The target is the treating of women and children as commodities to be bought and sold. It is an attitude which is encouraged by advertising billboards which use sex to sell products, or photos such as that featured on the front page of a national newspaper during the rugby sevens last month, showing ‘Playboy bunnies’ kissing a sevens team member.

‘We know that pornography fuels the demand, we know that the internet is the biggest brothel in the world at the present time, we know that the military personnel around the globe have helped keep up the demand for trafficking.’

The reasons for trafficking include the victimisation of people, globalisation, population explosion, corruption, sexism, the objectification of and violence towards women.

Catherinecrowd014.jpg ‘One of every three women worldwide has been beaten, forced into sex or experienced another form of violence abuse.’ It is the attitude that allows this to happen at all that fuels trafficking.

Victims include the unskilled, those who are marginalised, ethnic minorities, indigenous people, refugees, illegal immigrants, illiterate women, and runaway girls. Some 800,000 people are trafficked across international borders each year. One-third of victims trafficked into the United States each year are children – the UN defines a child as being under 18 – and Sr Catherine says her group has noticed that prostitutes are getting younger with the average age now at around 14. This may be because the HIV/AIDS pandemic has driven men to seek virgins.

New Zealand appears in the statistics only in terms of child prostitution. A report examining prosecutions under the Prostitution Reform Act 2003 which prohibits employing anyone under 18, cited a case in Christchurch.

Sr Catherine drew attention to the legitimising language used in the court report saying that prostitution was not legitimate work but rather exploitation and an abuse of human rights.

She was scathing about arguments which promoted the legalisation of prostitution in this country.

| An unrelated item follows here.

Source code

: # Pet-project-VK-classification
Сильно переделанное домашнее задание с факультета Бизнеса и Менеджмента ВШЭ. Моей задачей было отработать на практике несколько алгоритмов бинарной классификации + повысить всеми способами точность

The health of those working as prostitutes was a smokescreen.

‘The violence that goes on within this [industry] is terribly demeaning to women and terribly dangerous and whether it’s legalised or not, that same violence goes on.’

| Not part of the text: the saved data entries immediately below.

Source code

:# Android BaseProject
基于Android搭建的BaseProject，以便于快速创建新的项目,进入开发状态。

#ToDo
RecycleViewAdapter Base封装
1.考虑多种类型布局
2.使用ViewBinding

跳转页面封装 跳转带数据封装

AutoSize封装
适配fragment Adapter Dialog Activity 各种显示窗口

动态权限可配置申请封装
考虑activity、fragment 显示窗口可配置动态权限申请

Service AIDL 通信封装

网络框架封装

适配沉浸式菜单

A common reason for men using brothels which came out in a number of studies, was because they could get the woman to do whatever they wanted, including acts they could not ask their wives to perform.

‘I’m sure it’s not gentle because it would be if he was comfortable with having his wife do it.’

Traffickers entice their victims through job offers, through beauty contests, through modelling contracts.

‘We have a province in Southern Africa – Lesotho – it’s a very poor country and when their girls are 17 and 18, towards the end of their high school years, they’re beginning to get communications from people overseas offering them a good job or offering to provide better education if they will go to X country.

‘We’re reasonably certain that this is the ploy of traffickers to get these young girls who don’t have a lot of money, who really want a better life, to fall victim to trafficking. Our women are working really hard to try to educate the girls that they work with about the dangers of this.’

Sr Catherine says those who work with women who have been trafficked say that the trauma of being trafficked is so severe that it’s almost impossible to reintegrate somebody into society or even to get them out of the situation of sexual exploitation. ‘We certainly want to provide what we can for those who’ve been victims but the best thing is to prevent it.